Les expériences de pensée comme expériences vitales
La métaphore comme modus operandi du concept revient donc à une expérience de pensée : en proposant un alliage insolite, le philosophe dessine une nouvelle carte de l’expérience réelle, en faisant le pari qu’elle permettra de rendre l’expérience intelligible avec plus de pertinence que les anciennes cartes de la doxa. Lorsque Marx propose la formule « travail aliéné », il propose cette expérience de pensée suivant laquelle, dans le champ de pratiques qu’on appelle le travail, il existe une région particulière dans laquelle il n’est pas la marque de l’émancipation de l’homme à l’égard de la matière, mais de son asservissement à d’autres hommes. La condition de l’efficace de la métaphore est en conséquence de croire, ne serait-ce qu’un instant, aux métaphores du philosophe. C’est ici le thème de la croyance, majeur chez Zourabichvili : croire ne consiste pas à adhérer à un discours sans fondement, ni à postuler l’existence de ce qui n’existe pas ; croire consiste à s’engager sincèrement dans une hypothèse sur la nature du monde, puisque cette dernière ne pourra être confirmée ou infirmée que par ses effets sur la vie. Car l’expérience de pensée n’est pas seulement une spéculation fictionnelle, suspendue dans l’imagination ; pour être effective, elle doit constituer une expérience vitale.

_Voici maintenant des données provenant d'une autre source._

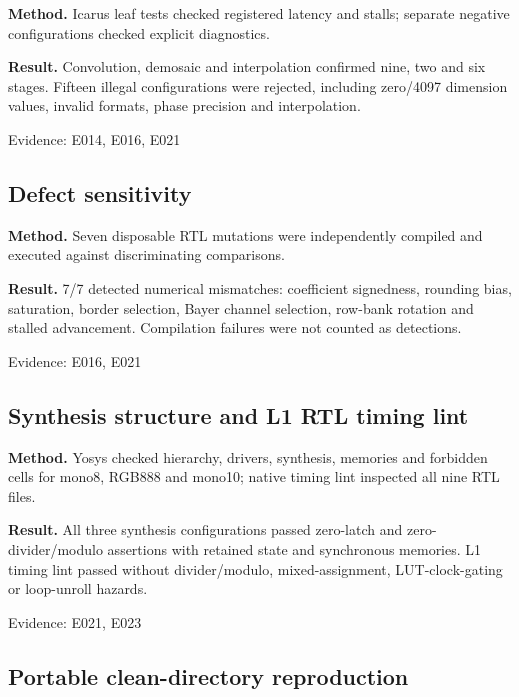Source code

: \documentclass[11pt,a4paper]{article}
\begin{document}
\textbf{Method.} Icarus leaf tests checked registered latency and stalls; separate negative configurations checked explicit diagnostics.

\textbf{Result.} Convolution,\allowbreak{} demosaic and interpolation confirmed nine,\allowbreak{} two and six stages. Fifteen illegal configurations were rejected,\allowbreak{} including zero/\allowbreak{}4097 dimension values,\allowbreak{} invalid formats,\allowbreak{} phase precision and interpolation.

{\small Evidence: E014,\allowbreak{} E016,\allowbreak{} E021}

\subsection{Defect sensitivity}

\textbf{Method.} Seven disposable RTL mutations were independently compiled and executed against discriminating comparisons.

\textbf{Result.} 7/\allowbreak{}7 detected numerical mismatches: coefficient signedness,\allowbreak{} rounding bias,\allowbreak{} saturation,\allowbreak{} border selection,\allowbreak{} Bayer channel selection,\allowbreak{} row-bank rotation and stalled advancement. Compilation failures were not counted as detections.

{\small Evidence: E016,\allowbreak{} E021}

\subsection{Synthesis structure and L1 RTL timing lint}

\textbf{Method.} Yosys checked hierarchy,\allowbreak{} drivers,\allowbreak{} synthesis,\allowbreak{} memories and forbidden cells for mono8,\allowbreak{} RGB888 and mono10; native timing lint inspected all nine RTL files.

\textbf{Result.} All three synthesis configurations passed zero-latch and zero-divider/\allowbreak{}modulo assertions with retained state and synchronous memories. L1 timing lint passed without divider/\allowbreak{}modulo,\allowbreak{} mixed-assignment,\allowbreak{} LUT-clock-gating or loop-unroll hazards.

{\small Evidence: E021,\allowbreak{} E023}

\subsection{Portable clean-directory reproduction}
\end{document}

C’est ce point qui permet de saisir le problème du jeu. La philosophie est un jeu, mais pas le jeu gratuit et désintéressé d’un philosophe qui produirait sur chaque thème (la vie, la mort, la justice, la morale) une improvisation de jazz dont on pourrait sans référence jouir de la virtuosité. Le jeu philosophique consiste à proposer un pari, un jet de dé, dont il faut faire l’expérience, en y croyant, ne serait-ce qu’un peu. Cette expérience est vitale car elle implique des fluctuations, des transformations, des devenirs dans les manières de voir et les manières de faire. La lecture de chaque philosophe est une expérimentation vitale sur soi, ou, plutôt, avec soi comme matériau et comme laboratoire, où il faut « croire » ce qu’on nous dit pour voir où ça nous mène. Soit par exemple la métaphore de Deleuze, analysée par Zourabichvili : « Nous sommes faits de lignes. » Géométriquement, cet énoncé est peut-être dépourvu de sens. Mais les formules de Deleuze, comme l’explique Zourabichvili, sont littérales sur le plan transcendantal de l’expérience à faire. « Nous sommes faits de lignes » est un protocole d’expérience à appliquer littéralement : que devient la vie si on l’expérimente comme faite de lignes ? Et la fiction propose aussi ce genre de protocoles : « En réalité, la fiction ne s’engendre et ne se développe que comme l’instrument d’une expérimentation affective, d’une exploration des points sensibles de la vie. » (p. 71).
C’est donc en ce lieu que se rencontrent l’art et la philosophie : ils proposent des dispositifs de sens qui ne visent pas à la vérité ultime des phénomènes, mais qui fonctionnent comme des protocoles d’expérimentation, individuelle et collective. C’est pourquoi c’est en tant qu’elle accomplit son tournant esthétique, et non malgré lui, que la philosophie de Zourabichvili est intrinsèquement éthique et politique.